Gannet ne sera donc plus un éditeur de journaux mais bien un « Information Center ». « The Information Center is a way to gather and disseminate news and information accross all platforms, 24/7. The Information Center will let us gather the very local news and information that customers want, then distribute it when, where and how our customers seek it (…) The Information Center, frankly, is the newsroom of the future. It will fulfill today’s need for more flexible, broader-based approach to the information gathering process. And it will be platform agnostic: News and information will be delivered to the right media – be it newspaper, online, mobile, video or ones not yet invented – at the right time. », explique Craig Dubow.
Benoît Raphaël présentait il y a quelques semaines l’organigramme fonctionnel de Edipresse, en Suisse. Jetez-y un oeil, c’est très instructif ! (cliquez pour agrandir).

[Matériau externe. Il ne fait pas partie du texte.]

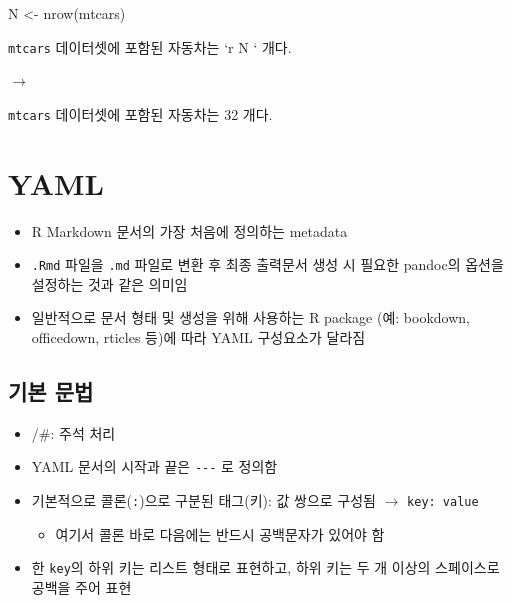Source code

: \documentclass[
  11pt,
]{krantz}
\newenvironment{Shaded}{\begin{snugshade}}{\end{snugshade}}
\newcommand{\FunctionTok}[1]{\textcolor[rgb]{0,0,0}{#1}}
\newcommand{\NormalTok}[1]{#1}
\newcommand{\OtherTok}[1]{\textcolor[rgb]{0.37,0.37,0.37}{#1}}
\providecommand{\tightlist}{%
  \setlength{\itemsep}{0pt}\setlength{\parskip}{0pt}}
\begin{document}
\begin{Shaded}
\begin{Highlighting}[]
\NormalTok{N }\OtherTok{\textless{}{-}} \FunctionTok{nrow}\NormalTok{(mtcars)}
\end{Highlighting}
\end{Shaded}

\normalsize

\texttt{mtcars} 데이터셋에 포함된 자동차는 {`}r N ` 개다.

\(\rightarrow\)

\texttt{mtcars} 데이터셋에 포함된 자동차는 32 개다.

\hypertarget{yaml}{%
\section{YAML}\label{yaml}}

\begin{itemize}
\tightlist
\item
  R Markdown 문서의 가장 처음에 정의하는 metadata
\item
  \texttt{.Rmd} 파일을 \texttt{.md} 파일로 변환 후 최종 출력문서 생성 시 필요한 pandoc의 옵션을 설정하는 것과 같은 의미임
\item
  일반적으로 문서 형태 및 생성을 위해 사용하는 R package (예: bookdown, officedown, rticles 등)에 따라 YAML 구성요소가 달라짐
\end{itemize}

\hypertarget{basic-syntax}{%
\subsection*{기본 문법}\label{basic-syntax}}


\begin{itemize}
\tightlist
\item
  /\#: 주석 처리
\item
  YAML 문서의 시작과 끝은 \texttt{-\/-\/-} 로 정의함
\item
  기본적으로 콜론(\texttt{:})으로 구분된 태그(키): 값 쌍으로 구성됨 \(\rightarrow\) \texttt{key:\ value}

  \begin{itemize}
  \tightlist
  \item
    여기서 콜론 바로 다음에는 반드시 공백문자가 있어야 함
  \end{itemize}
\item
  한 \texttt{key}의 하위 키는 리스트 형태로 표현하고, 하위 키는 두 개 이상의 스페이스로 공백을 주어 표현
\end{itemize}
\end{document}
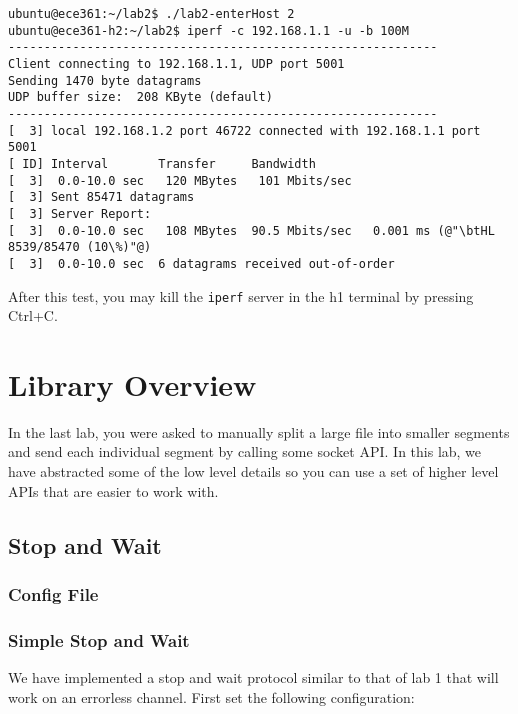 \documentclass[11pt]{article}
\begin{document}
\begin{lstlisting}[style=ece361shell, caption={Running an \texttt{iperf} client in h2.}, label={lst:iperf-client}]
ubuntu@ece361:~/lab2$ ./lab2-enterHost 2
ubuntu@ece361-h2:~/lab2$ iperf -c 192.168.1.1 -u -b 100M
------------------------------------------------------------
Client connecting to 192.168.1.1, UDP port 5001
Sending 1470 byte datagrams
UDP buffer size:  208 KByte (default)
------------------------------------------------------------
[  3] local 192.168.1.2 port 46722 connected with 192.168.1.1 port 5001
[ ID] Interval       Transfer     Bandwidth
[  3]  0.0-10.0 sec   120 MBytes   101 Mbits/sec
[  3] Sent 85471 datagrams
[  3] Server Report:
[  3]  0.0-10.0 sec   108 MBytes  90.5 Mbits/sec   0.001 ms (@"\btHL 8539/85470 (10\%)"@)
[  3]  0.0-10.0 sec  6 datagrams received out-of-order
\end{lstlisting}

After this test, you may kill the \texttt{iperf} server in the h1 terminal by pressing Ctrl+C.


\section{Library Overview}
In the last lab, you were asked to manually split a large file into smaller segments and send each individual segment by calling some socket API. In this lab, we have abstracted some of the low level details so you can use a set of higher level APIs that are easier to work with.

\subsection{Stop and Wait}
\subsubsection{Config File}


\subsubsection{Simple Stop and Wait}
We have implemented a stop and wait protocol similar to that of lab 1 that will work on an errorless channel. First set the following configuration:
\end{document}
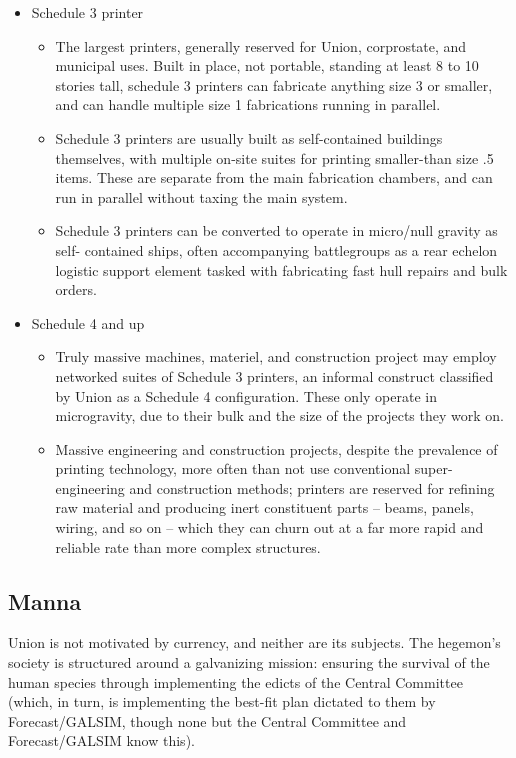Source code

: \begin{itemize}
\begin{itemize}
\end{itemize}
\item Schedule 3 printer
\begin{itemize}
\item The largest printers, generally reserved for Union, corprostate, and municipal
      uses. Built in place, not portable, standing at least 8 to 10 stories tall, schedule 3
      printers can fabricate anything size 3 or smaller, and can handle multiple size 1
      fabrications running in parallel.
\item Schedule 3 printers are usually built as self-contained buildings themselves, with
      multiple on-site suites for printing smaller-than size .5 items. These are separate
      from the main fabrication chambers, and can run in parallel without taxing the
      main system.
\item Schedule 3 printers can be converted to operate in micro/null gravity as self-
      contained ships, often accompanying battlegroups as a rear echelon logistic
      support element tasked with fabricating fast hull repairs and bulk orders.
\end{itemize}
\item Schedule 4 and up
\begin{itemize}
\item Truly massive machines, materiel, and construction project may employ
      networked suites of Schedule 3 printers, an informal construct classified by Union
      as a Schedule 4 configuration. These only operate in microgravity, due to their
      bulk and the size of the projects they work on.
\item Massive engineering and construction projects, despite the prevalence of printing
      technology, more often than not use conventional super-engineering and
      construction methods; printers are reserved for refining raw material and
      producing inert constituent parts -- beams, panels, wiring, and so on -- which they
      can churn out at a far more rapid and reliable rate than more complex structures.
\end{itemize}
\end{itemize}

\subsection{Manna}

Union is not motivated by currency, and neither are its subjects. The hegemon's society is
structured around a galvanizing mission: ensuring the survival of the human species through
implementing the edicts of the Central Committee (which, in turn, is implementing the best-fit
plan dictated to them by Forecast/GALSIM, though none but the Central Committee and
Forecast/GALSIM know this).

- Gérer des sources multimédia
- Elaborer des bouquets de services d’information
- Production en réseau 24/7
- Briser le concept de deadline
- Un catalogue en perpétuelle évolution
- Réinventer les modèles de distribution
Par ailleurs, Gannet expérimente aussi le « crowdsourcing », cette manière de récolter des infos par la « foule » et les « experts naturels » qu’elle contient.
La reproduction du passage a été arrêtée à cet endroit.